● Problem description: Go line by line through the data and copy those with the word "separately".

[Saved data entries]
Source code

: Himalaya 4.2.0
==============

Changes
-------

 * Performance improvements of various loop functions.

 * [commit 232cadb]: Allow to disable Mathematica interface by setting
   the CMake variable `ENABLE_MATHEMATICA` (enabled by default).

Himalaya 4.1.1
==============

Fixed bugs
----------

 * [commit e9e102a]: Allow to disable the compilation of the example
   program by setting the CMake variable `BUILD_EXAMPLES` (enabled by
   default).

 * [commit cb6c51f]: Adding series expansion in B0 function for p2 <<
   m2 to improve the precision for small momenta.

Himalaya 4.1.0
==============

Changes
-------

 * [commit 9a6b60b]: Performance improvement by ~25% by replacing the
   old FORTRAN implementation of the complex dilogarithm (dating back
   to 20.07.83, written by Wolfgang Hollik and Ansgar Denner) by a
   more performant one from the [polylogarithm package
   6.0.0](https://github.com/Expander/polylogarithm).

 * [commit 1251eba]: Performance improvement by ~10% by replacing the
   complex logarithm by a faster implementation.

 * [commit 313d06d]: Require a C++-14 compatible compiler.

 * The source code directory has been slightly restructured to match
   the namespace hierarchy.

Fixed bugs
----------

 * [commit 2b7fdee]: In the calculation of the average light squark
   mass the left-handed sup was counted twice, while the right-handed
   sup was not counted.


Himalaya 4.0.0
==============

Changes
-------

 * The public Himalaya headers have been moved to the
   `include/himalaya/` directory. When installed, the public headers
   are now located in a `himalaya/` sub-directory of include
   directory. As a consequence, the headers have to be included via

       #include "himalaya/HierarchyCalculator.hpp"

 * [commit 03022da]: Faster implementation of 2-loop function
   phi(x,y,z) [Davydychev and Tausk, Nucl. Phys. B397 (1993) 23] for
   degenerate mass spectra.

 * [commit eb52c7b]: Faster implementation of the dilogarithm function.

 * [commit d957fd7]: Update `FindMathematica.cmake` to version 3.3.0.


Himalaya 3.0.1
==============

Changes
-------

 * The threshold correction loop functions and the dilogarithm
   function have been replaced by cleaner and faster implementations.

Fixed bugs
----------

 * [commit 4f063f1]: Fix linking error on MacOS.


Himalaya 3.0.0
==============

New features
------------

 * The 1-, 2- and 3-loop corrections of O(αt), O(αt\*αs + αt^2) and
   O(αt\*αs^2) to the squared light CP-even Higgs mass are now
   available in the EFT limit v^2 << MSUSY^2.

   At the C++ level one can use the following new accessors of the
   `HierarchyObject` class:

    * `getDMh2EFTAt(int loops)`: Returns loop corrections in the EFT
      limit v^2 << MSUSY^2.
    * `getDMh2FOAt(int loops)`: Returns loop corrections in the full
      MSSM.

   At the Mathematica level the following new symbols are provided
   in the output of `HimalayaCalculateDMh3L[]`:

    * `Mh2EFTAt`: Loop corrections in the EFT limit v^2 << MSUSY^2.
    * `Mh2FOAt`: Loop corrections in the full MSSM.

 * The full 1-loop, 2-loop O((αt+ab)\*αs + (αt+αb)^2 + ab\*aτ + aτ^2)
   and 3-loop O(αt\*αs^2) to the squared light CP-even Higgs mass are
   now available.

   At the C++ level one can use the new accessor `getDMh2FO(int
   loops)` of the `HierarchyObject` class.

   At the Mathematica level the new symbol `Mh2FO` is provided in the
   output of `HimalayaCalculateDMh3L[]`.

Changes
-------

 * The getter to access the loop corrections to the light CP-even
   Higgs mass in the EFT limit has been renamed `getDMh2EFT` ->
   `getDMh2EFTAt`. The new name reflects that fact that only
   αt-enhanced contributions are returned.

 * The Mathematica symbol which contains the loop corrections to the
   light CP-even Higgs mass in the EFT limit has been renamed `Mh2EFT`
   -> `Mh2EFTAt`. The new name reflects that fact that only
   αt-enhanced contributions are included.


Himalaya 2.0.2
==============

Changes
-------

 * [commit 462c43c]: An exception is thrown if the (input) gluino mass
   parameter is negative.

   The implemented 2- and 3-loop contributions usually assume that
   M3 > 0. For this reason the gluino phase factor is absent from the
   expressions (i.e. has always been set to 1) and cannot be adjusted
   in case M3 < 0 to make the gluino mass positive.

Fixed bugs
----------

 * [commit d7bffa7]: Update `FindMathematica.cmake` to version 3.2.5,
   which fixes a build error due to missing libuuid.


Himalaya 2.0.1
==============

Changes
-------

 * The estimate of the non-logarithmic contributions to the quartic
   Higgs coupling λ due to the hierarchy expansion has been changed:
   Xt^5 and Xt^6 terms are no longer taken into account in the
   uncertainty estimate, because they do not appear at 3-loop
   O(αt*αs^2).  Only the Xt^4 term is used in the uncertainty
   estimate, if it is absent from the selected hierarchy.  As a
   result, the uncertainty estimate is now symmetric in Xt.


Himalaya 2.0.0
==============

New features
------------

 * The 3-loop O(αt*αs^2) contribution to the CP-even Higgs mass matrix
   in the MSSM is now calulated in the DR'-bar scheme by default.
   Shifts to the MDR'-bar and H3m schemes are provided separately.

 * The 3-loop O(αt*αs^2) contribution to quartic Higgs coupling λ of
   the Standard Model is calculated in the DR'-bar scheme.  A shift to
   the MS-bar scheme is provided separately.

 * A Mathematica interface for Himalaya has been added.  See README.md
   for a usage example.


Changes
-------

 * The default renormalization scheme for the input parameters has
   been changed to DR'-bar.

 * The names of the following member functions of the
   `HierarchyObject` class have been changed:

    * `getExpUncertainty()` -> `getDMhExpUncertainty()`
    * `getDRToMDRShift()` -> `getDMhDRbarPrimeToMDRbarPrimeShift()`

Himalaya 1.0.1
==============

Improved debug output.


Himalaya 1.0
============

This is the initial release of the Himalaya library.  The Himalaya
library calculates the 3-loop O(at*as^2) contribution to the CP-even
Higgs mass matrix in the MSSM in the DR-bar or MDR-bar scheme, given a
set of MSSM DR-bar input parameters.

● Written reply:
   Shifts to the MDR'-bar and H3m schemes are provided separately.
   the MS-bar scheme is provided separately.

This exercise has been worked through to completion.